%%

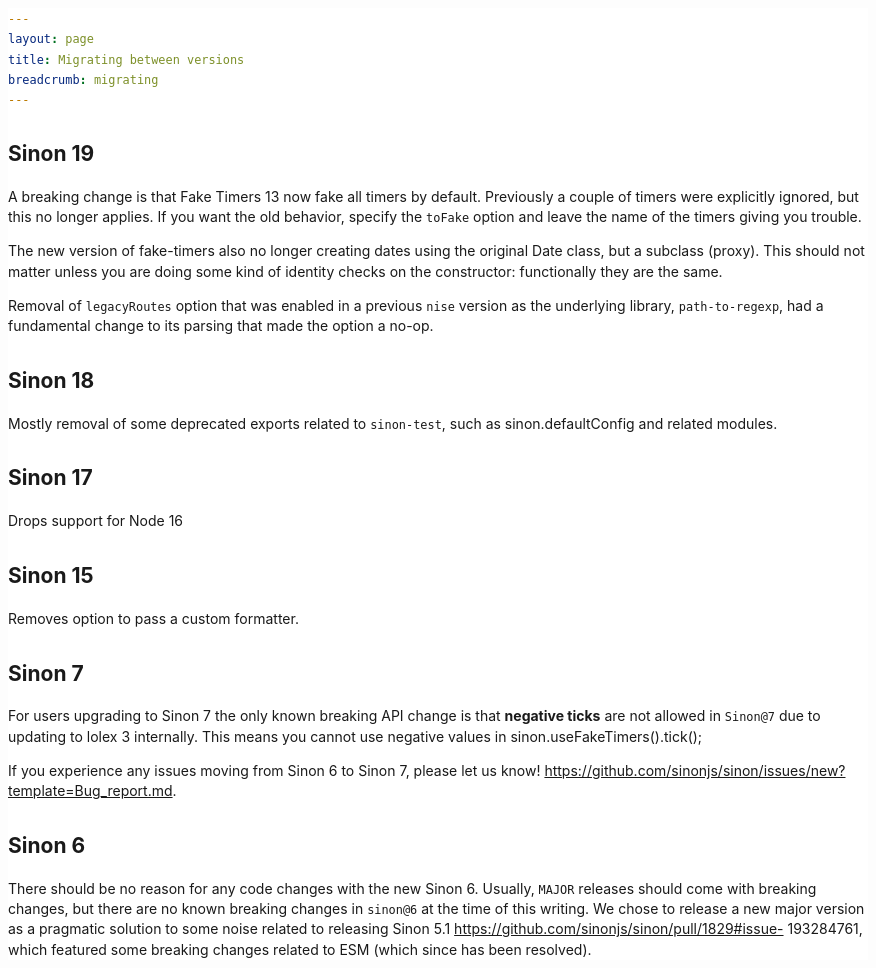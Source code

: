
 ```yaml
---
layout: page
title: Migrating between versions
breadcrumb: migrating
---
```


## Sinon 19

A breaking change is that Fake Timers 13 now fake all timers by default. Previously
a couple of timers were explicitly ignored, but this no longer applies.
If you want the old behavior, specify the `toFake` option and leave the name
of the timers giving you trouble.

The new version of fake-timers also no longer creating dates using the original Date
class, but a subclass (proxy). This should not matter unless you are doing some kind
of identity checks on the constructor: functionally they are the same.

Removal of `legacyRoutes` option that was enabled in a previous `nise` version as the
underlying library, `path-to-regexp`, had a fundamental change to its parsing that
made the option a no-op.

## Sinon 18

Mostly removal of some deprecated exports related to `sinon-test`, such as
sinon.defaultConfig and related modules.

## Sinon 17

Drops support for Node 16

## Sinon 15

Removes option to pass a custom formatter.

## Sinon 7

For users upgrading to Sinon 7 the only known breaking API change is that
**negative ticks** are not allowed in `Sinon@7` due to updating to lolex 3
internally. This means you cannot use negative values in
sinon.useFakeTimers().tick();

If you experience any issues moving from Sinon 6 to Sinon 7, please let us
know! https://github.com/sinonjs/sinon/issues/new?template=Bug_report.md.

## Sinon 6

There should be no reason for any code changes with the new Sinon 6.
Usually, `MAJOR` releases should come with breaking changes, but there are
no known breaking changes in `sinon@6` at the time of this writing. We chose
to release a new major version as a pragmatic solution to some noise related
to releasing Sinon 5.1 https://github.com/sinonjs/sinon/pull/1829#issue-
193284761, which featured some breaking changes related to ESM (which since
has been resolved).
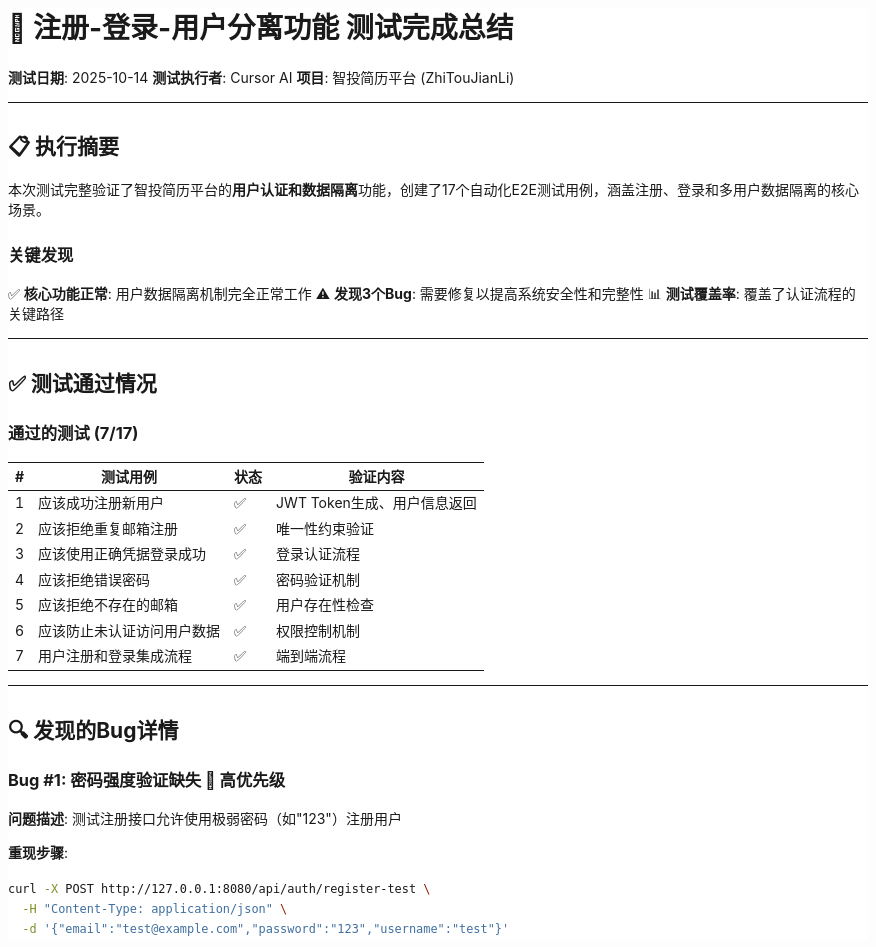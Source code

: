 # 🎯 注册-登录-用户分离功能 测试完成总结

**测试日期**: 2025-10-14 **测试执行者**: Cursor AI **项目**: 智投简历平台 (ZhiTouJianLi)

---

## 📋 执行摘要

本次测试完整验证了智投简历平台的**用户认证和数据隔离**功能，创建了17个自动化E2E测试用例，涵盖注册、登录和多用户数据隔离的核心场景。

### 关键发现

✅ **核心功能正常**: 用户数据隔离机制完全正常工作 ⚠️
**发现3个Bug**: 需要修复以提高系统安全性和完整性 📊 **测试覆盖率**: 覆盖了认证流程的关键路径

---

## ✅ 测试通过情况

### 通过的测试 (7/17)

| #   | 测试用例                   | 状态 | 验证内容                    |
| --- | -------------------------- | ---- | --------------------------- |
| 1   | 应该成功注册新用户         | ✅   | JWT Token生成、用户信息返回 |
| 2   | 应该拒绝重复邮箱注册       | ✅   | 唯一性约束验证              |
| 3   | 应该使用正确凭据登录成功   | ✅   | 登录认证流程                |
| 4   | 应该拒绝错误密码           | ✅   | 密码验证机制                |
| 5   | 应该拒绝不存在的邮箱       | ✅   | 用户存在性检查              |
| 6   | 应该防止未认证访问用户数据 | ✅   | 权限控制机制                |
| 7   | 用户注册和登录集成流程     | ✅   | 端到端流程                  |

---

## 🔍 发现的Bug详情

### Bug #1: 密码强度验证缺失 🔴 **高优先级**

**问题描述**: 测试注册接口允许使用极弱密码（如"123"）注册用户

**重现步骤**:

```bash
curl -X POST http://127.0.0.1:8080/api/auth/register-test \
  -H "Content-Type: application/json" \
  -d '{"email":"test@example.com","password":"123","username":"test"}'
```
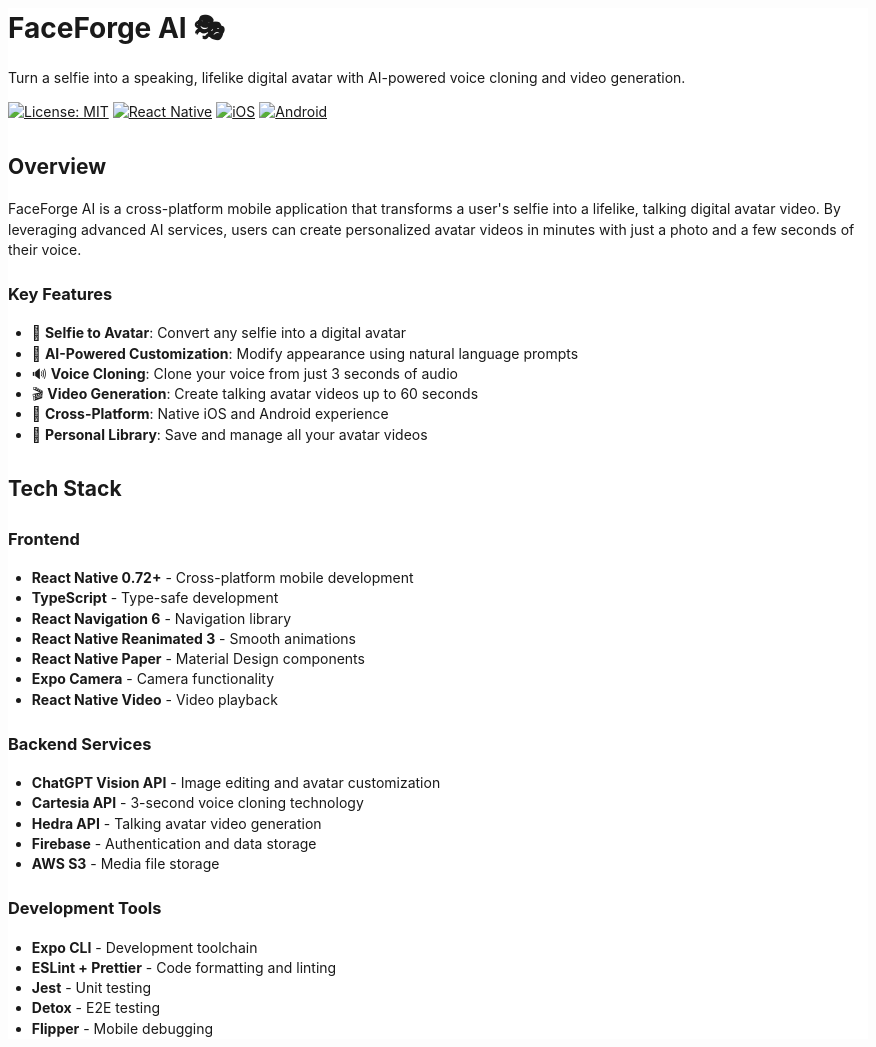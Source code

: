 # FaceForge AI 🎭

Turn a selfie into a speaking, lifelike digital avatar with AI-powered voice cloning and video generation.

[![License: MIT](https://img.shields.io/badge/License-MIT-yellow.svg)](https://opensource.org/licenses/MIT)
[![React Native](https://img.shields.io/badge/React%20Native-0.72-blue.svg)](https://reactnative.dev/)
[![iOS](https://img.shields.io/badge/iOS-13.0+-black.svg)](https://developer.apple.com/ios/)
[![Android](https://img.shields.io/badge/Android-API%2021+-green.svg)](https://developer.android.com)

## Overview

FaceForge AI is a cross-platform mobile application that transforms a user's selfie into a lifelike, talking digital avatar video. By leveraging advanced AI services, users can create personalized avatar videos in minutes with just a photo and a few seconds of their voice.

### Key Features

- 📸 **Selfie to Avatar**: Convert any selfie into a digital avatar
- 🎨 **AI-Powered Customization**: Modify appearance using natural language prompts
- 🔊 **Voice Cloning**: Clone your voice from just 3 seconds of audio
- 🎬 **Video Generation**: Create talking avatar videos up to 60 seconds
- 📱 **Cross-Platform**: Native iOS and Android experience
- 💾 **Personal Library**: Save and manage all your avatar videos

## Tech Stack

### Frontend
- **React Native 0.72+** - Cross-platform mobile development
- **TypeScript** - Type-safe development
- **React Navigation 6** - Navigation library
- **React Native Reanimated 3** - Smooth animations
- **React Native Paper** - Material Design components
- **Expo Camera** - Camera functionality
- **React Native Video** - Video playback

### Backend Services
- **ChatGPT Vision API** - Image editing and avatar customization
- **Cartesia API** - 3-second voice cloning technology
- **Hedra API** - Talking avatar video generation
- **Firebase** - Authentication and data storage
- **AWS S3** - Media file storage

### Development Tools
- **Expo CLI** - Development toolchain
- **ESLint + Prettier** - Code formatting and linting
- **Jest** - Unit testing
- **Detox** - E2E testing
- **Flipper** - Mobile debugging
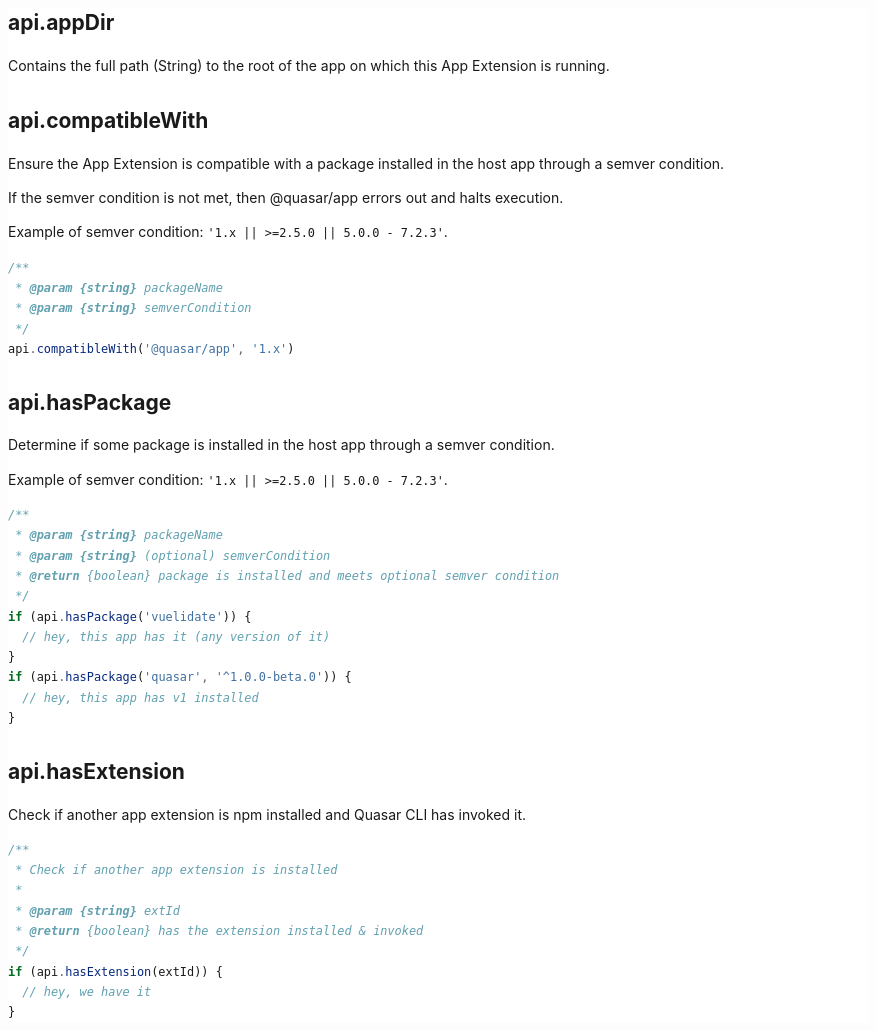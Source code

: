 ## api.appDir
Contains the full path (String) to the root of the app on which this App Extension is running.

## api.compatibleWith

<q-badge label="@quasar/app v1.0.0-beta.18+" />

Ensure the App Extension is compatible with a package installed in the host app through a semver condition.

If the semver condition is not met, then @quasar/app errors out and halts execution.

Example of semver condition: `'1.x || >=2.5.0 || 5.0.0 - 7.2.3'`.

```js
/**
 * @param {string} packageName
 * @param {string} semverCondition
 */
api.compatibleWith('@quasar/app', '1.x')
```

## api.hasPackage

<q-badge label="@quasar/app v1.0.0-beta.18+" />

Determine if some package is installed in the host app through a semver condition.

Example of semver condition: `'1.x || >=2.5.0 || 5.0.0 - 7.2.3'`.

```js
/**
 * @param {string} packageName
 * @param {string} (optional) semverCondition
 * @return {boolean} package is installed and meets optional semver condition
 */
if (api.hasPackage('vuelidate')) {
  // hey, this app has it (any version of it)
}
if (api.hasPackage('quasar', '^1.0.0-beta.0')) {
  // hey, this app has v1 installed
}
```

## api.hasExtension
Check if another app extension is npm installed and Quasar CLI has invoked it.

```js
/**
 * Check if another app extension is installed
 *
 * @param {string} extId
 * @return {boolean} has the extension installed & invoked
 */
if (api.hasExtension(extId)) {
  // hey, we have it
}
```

%%

Show every line of the listing that includes the word "digital".

* Response for this exercise:
Turn a selfie into a speaking, lifelike digital avatar with AI-powered voice cloning and video generation.
FaceForge AI is a cross-platform mobile application that transforms a user's selfie into a lifelike, talking digital avatar video. By leveraging advanced AI services, users can create personalized avatar videos in minutes with just a photo and a few seconds of their voice.
- 📸 **Selfie to Avatar**: Convert any selfie into a digital avatar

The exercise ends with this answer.